Considerations about bicycle_example.rst

As can be observed from the automatic tests, there is a discrepancy between the expected values and the obtained values for the bicycle example in doc/src/tutorials/physics/mechanics/.

The expected values used in the test are taken from the paper Meijaard 2007.

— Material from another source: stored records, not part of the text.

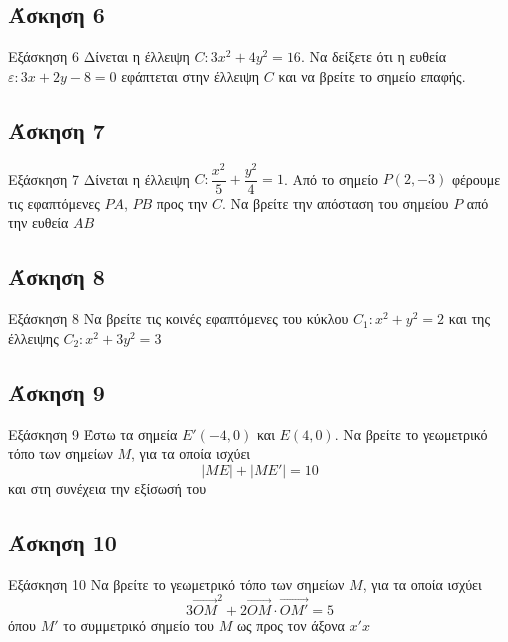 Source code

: \documentclass[greek]{beamer}
\begin{document}
\subsection{Άσκηση 6}
\begin{frame}[label=Άσκηση6,t]{Εξάσκηση 6}
 Δίνεται η έλλειψη $C:3x^2+4y^2=16$. Να δείξετε ότι η ευθεία $ε:3x+2y-8=0$ εφάπτεται στην έλλειψη $C$ και να βρείτε το σημείο επαφής.

\end{frame}

\subsection{Άσκηση 7}
\begin{frame}[label=Άσκηση7,t]{Εξάσκηση 7}
 Δίνεται η έλλειψη $C:\dfrac{x^2}{5}+\dfrac{y^2}{4}=1$. Από το σημείο $Ρ(2,-3)$ φέρουμε τις εφαπτόμενες $ΡΑ$, $ΡΒ$ προς την $C$. Να βρείτε την απόσταση του σημείου $Ρ$ από την ευθεία $ΑΒ$

\end{frame}

\subsection{Άσκηση 8}
\begin{frame}[label=Άσκηση8,t]{Εξάσκηση 8}
 Να βρείτε τις κοινές εφαπτόμενες του κύκλου $C_1:x^2+y^2=2$ και της έλλειψης $C_2:x^2+3y^2=3$

\end{frame}

\subsection{Άσκηση 9}
\begin{frame}[label=Άσκηση9,t]{Εξάσκηση 9}
 Έστω τα σημεία $Ε'(-4,0)$ και $Ε(4,0)$. Να βρείτε το γεωμετρικό τόπο των σημείων $Μ$, για τα οποία ισχύει
 $$|ΜΕ|+|ΜΕ'|=10$$
 και στη συνέχεια την εξίσωσή του

\end{frame}

\subsection{Άσκηση 10}
\begin{frame}[label=Άσκηση10,t]{Εξάσκηση 10}
  Να βρείτε το γεωμετρικό τόπο των σημείων $Μ$, για τα οποία ισχύει
  $$3\overrightarrow{OM}^2+2\overrightarrow{OM}\cdot \overrightarrow{OM'}=5$$
  όπου $M'$ το συμμετρικό σημείο του $M$ ως προς τον άξονα $x'x$

\end{frame}
\end{document}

To understand whether the discrepancy observed when running the test using the new forward_jacobian function inside the linearizer represents a problem, I summarize the findings in the following table:

Source v Complex Eigenvalue (Real) Complex Eigenvalue (Imaginary) Real Eigenvalue 1 Real Eigenvalue 2
norm_jac 1 3.52696170990069 -0.807740275199311 -3.13423125066578 -7.11008014637441
meijaard 1 3.52696170990070 -0.80774027519930 -3.13423125066578 -7.11008014637442
new_jac 1 3.52696170990069 -0.807740275199311 -3.13423125066578 -7.11008014637441
norm_jac 2 2.68234517512745 -1.68066296590676 -3.07158645641514 -8.67387984831737
meijaard 2 2.68234517512745 -1.68066296590675 -3.07158645641514 -8.67387984831735
norm_jac 3 1.70675605663973 -2.31582447384324 -2.63366137253665 -10.3510146724592
meijaard 3 1.70675605663975 -2.31582447384325 -2.63366137253667 -10.35101467245920
norm_jac 4 0.413253315211239 -3.07910818603205 -1.42944427361326 -12.1586142657644
meijaard 4 0.41325331521125 -3.07910818603206 -1.42944427361326 -12.15861426576447
new_jac 4 0.413253315211238 -3.07910818603205 -1.42944427361326 -12.1586142657644
norm_jac 5 -0.775341882195845 -4.46486771378823 -0.322866429004087 -14.0783896927982
meijaard 5 -0.77534188219585 -4.46486771378823 -0.32286642900409 -14.07838969279822
new_jac 5 -0.775341882195846 -4.46486771378823 -0.322866429004085 -14.0783896927982

In the table the current expected values are identified by: norm_jac, the values from the paper are identified as: meijaard, and the values that I obtained are identified by: new_jac.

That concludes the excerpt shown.